THIS ADDENDUM to the Campus-wide License Agreement is made as of the DATE
(the “Effective Date”) by and between WATERLOO MAPLE INC., a corporation located at 57 Erb
Street West, Waterloo, Ontario, Canada (herein called “WMI”) and

University of Surrey

(herein called the “Licensee”).

BACKGROUND
         WHEREAS WMI and the Licensee have previously entered into a Campus-wide License
Agreement herein called the “License Agreement”);
         AND WHEREAS the License Agreement provides for the use of certain software licensed, as
described in the respective Campus Wide Agreement product list, by WMI to the Licensee, herein
called the “Software”, on the terms and conditions set forth in the License Agreement;
         AND WHEREAS WMI and the Licensee wish to expand the rights of the Licensee as herein
provided including the granting of the right to the Licensee to permit CD Rom copies of a restricted
time, as further outlined in the respective Campus Wide Agreement, version of the Software to be
made available to full time students, and members of the faculty and staff of the Licensee (herein
individually called a “Student” and collectively called the “Students”) on the terms and conditions
herein provided.

NOW THEREFORE, the parties hereby agree as follows:

1.      GRANT OF RIGHTS.
1.01    Right to Grant Licenses.

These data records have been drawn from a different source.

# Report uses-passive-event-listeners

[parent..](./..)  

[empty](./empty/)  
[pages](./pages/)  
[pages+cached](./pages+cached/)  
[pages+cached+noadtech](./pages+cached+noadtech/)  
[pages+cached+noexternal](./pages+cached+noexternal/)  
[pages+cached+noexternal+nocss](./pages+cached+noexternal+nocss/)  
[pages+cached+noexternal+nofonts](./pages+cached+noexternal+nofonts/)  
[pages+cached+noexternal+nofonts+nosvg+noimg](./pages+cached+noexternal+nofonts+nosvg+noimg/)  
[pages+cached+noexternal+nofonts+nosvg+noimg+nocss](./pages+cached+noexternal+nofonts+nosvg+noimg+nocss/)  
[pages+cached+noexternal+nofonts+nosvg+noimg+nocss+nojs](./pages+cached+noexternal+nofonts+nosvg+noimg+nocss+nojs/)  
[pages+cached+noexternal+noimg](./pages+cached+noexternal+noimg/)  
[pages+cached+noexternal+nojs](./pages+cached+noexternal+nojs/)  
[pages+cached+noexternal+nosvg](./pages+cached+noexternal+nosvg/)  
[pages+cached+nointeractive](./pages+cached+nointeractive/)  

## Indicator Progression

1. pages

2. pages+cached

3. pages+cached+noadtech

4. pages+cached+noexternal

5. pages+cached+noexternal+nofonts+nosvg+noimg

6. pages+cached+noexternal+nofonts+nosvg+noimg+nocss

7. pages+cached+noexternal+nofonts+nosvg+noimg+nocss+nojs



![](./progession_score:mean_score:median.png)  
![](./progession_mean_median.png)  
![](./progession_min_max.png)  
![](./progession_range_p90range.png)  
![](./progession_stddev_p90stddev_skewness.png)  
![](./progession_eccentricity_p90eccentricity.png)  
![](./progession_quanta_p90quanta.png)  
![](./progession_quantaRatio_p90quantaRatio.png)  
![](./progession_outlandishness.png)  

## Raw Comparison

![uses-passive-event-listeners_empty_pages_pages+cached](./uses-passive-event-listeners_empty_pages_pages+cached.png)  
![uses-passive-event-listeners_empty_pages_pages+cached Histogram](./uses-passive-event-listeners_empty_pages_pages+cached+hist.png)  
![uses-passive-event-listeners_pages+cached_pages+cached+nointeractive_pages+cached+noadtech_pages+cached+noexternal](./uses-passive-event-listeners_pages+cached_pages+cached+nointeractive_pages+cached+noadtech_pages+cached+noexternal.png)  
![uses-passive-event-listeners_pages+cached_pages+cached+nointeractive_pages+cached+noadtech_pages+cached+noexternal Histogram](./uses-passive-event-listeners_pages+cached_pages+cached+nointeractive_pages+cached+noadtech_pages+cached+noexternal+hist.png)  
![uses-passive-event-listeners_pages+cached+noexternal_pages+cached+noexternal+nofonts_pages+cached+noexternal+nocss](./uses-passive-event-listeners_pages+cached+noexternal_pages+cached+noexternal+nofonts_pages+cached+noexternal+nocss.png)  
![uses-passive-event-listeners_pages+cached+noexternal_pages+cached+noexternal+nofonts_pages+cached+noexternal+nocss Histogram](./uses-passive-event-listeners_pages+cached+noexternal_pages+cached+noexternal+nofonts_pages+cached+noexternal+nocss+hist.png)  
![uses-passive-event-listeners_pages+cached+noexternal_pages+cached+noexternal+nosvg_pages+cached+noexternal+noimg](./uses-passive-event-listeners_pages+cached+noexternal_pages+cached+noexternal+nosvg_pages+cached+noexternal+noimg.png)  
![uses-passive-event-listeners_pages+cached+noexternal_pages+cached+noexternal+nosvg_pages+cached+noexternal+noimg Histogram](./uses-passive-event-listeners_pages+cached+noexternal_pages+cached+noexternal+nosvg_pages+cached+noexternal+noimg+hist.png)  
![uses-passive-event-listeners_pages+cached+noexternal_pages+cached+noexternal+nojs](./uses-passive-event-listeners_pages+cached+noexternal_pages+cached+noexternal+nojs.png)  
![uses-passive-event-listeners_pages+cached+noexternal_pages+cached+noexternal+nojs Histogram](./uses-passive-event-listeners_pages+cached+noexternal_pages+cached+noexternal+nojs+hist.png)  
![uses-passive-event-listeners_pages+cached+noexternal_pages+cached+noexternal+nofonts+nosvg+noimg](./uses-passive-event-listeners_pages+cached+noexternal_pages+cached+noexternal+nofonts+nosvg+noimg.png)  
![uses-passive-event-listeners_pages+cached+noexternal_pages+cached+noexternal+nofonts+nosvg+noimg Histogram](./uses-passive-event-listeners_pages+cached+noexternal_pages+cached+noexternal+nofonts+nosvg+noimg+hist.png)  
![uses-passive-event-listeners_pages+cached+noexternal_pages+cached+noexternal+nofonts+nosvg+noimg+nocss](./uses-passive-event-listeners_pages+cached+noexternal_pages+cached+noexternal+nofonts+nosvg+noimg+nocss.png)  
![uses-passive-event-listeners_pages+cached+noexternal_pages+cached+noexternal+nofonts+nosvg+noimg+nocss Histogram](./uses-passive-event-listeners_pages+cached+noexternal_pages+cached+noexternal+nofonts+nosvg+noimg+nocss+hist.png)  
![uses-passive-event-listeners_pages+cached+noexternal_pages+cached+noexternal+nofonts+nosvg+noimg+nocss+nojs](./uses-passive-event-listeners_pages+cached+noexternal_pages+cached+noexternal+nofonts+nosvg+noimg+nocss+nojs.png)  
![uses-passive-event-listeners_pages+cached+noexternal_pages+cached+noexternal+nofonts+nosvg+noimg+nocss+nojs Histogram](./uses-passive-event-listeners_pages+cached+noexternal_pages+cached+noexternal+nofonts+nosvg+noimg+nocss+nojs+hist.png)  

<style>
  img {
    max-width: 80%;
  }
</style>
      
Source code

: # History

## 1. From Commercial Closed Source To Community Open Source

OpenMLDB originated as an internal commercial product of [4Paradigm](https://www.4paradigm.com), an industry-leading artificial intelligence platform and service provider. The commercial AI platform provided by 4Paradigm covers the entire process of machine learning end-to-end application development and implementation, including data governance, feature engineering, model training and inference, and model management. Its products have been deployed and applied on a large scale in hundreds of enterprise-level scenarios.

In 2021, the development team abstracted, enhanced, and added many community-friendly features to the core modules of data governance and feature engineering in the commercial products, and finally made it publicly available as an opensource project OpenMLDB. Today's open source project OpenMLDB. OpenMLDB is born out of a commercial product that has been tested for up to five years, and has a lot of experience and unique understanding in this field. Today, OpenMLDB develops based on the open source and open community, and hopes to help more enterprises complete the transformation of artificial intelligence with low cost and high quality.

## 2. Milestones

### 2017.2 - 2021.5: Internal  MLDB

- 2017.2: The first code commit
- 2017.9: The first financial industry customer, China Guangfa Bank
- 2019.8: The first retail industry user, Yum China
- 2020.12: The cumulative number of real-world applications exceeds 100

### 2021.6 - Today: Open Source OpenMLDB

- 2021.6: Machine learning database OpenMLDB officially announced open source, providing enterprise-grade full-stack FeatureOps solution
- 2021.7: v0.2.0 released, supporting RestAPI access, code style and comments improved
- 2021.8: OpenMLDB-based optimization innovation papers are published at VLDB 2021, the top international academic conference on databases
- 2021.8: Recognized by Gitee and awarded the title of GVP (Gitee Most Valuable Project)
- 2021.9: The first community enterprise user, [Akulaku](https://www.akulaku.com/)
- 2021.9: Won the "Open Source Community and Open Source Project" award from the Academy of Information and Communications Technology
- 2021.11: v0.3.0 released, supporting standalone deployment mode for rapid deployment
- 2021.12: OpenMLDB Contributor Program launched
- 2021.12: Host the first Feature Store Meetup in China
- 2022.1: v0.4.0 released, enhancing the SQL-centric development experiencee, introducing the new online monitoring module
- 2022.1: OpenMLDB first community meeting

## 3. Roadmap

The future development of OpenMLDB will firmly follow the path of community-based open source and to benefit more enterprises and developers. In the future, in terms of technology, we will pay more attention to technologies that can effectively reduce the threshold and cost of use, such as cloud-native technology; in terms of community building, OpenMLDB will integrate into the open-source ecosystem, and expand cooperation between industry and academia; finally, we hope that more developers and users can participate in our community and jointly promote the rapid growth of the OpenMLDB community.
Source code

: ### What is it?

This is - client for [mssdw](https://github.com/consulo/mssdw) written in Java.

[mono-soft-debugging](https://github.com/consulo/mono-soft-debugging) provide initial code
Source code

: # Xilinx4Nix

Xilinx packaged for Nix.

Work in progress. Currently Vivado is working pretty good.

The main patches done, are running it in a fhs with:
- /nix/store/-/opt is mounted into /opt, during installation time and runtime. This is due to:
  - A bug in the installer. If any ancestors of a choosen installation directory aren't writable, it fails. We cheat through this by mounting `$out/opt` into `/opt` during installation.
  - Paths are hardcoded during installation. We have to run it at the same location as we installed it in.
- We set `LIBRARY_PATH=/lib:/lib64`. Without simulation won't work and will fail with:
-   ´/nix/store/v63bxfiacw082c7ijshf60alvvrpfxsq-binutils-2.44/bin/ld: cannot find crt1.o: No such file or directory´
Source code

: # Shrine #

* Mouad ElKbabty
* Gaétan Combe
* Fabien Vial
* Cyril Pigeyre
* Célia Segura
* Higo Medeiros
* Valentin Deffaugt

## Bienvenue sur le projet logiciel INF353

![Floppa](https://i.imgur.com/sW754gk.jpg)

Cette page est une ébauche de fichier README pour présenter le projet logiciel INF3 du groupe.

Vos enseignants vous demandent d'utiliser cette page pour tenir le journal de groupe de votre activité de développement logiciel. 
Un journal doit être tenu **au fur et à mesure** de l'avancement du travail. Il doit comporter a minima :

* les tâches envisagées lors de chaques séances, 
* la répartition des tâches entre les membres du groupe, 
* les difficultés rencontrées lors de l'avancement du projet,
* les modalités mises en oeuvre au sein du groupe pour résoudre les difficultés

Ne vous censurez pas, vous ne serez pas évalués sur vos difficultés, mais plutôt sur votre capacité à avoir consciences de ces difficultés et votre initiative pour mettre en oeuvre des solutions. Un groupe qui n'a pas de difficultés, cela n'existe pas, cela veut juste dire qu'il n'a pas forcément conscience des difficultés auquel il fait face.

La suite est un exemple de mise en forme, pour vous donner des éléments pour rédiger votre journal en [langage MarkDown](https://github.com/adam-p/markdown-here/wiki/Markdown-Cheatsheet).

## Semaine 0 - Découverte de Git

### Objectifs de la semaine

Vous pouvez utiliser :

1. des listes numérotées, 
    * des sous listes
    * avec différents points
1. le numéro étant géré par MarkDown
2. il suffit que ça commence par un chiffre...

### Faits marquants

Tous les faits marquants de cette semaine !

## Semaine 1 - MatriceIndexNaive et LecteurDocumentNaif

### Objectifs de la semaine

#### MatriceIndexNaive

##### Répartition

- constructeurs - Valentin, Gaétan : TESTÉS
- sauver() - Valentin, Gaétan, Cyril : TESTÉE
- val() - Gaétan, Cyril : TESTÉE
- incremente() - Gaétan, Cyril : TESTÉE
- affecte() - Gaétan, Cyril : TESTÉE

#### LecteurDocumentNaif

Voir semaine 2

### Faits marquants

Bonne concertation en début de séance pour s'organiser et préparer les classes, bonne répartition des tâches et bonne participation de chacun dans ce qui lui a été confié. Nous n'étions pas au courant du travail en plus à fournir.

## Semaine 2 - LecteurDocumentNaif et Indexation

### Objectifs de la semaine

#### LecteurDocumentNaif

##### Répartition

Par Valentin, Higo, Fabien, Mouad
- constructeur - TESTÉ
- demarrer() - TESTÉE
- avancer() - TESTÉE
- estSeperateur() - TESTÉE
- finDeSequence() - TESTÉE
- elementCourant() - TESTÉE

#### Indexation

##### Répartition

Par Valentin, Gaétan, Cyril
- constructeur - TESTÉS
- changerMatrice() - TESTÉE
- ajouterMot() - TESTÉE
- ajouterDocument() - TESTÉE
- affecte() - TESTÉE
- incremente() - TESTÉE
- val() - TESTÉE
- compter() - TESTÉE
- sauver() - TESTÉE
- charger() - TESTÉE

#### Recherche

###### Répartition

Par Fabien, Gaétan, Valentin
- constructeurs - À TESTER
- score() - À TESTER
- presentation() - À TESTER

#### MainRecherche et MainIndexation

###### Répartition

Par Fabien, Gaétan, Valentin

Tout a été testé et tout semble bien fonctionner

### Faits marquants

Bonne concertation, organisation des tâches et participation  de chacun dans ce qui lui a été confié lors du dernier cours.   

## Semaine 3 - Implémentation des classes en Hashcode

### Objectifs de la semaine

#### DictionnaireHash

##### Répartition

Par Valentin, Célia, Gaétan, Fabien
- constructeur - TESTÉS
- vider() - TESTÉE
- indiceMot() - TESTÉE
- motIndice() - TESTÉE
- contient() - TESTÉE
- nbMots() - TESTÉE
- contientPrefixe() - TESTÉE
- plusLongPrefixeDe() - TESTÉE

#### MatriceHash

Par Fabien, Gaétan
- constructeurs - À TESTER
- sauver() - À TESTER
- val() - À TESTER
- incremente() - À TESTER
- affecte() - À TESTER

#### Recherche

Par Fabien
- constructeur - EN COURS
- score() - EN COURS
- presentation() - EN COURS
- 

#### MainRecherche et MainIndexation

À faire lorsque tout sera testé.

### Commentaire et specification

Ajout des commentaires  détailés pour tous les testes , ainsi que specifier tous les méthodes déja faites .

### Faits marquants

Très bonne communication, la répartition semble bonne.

During the Term (as hereinafter defined), WMI grants to the
Licensee the right to grant to Students a non-exclusive, non-transferable, limited time license to install
and use the Software, in executable form only, on the personal computer of the Student. “Term”
means the period from the date of this Addendum to the earlier of (a) the date of termination of the
License Agreement, and (b) the date which is the first anniversary of the date of this Agreement. The
license granted to each Student shall be for a one year term from the date of the initial use of the
Software by the Student. The use of the Software by each Student shall be subject to the end-user
licence established in the Software.
1.02    Right to Copy Software. WMI grants to the Licensee the right to have the Licensee’s
Computing Center or Bookstore provide CD Rom copies of the Software to the Students. The
Licensee shall not otherwise copy the Software or make the Software available to persons other than
Students.
1.03   No Right to Copy Documentation. The Licensee shall not copy and shall not permit Students
to copy the documentation for the Software (herein called the “Documentation”). Students may
purchase copies of the Documentation from the publisher of the Documentation directly where the
Licencee is located.
1.04  Restrictions on Use. All rights with respect to the Software not granted herein are reserved by
WMI to the exclusion of the Licensee.
2.      DELIVERY OF MASTER COPY
2.01     WMI shall ship or cause its distributor to ship to the Licensee within thirty (30) days of date of
receipt of this executed Addendum one (1) master copy of the Software for reproduction of CD Rom
copies of the Software to be made available to Students. Licensee shall pay all costs of copying and
distributing the Software to the Students. Each CD Rom shall contain the art work and be silk screened
as directed and provided by WMI and any deviations from the specifications provided by WMI shall
be subject to the prior written approval of WMI.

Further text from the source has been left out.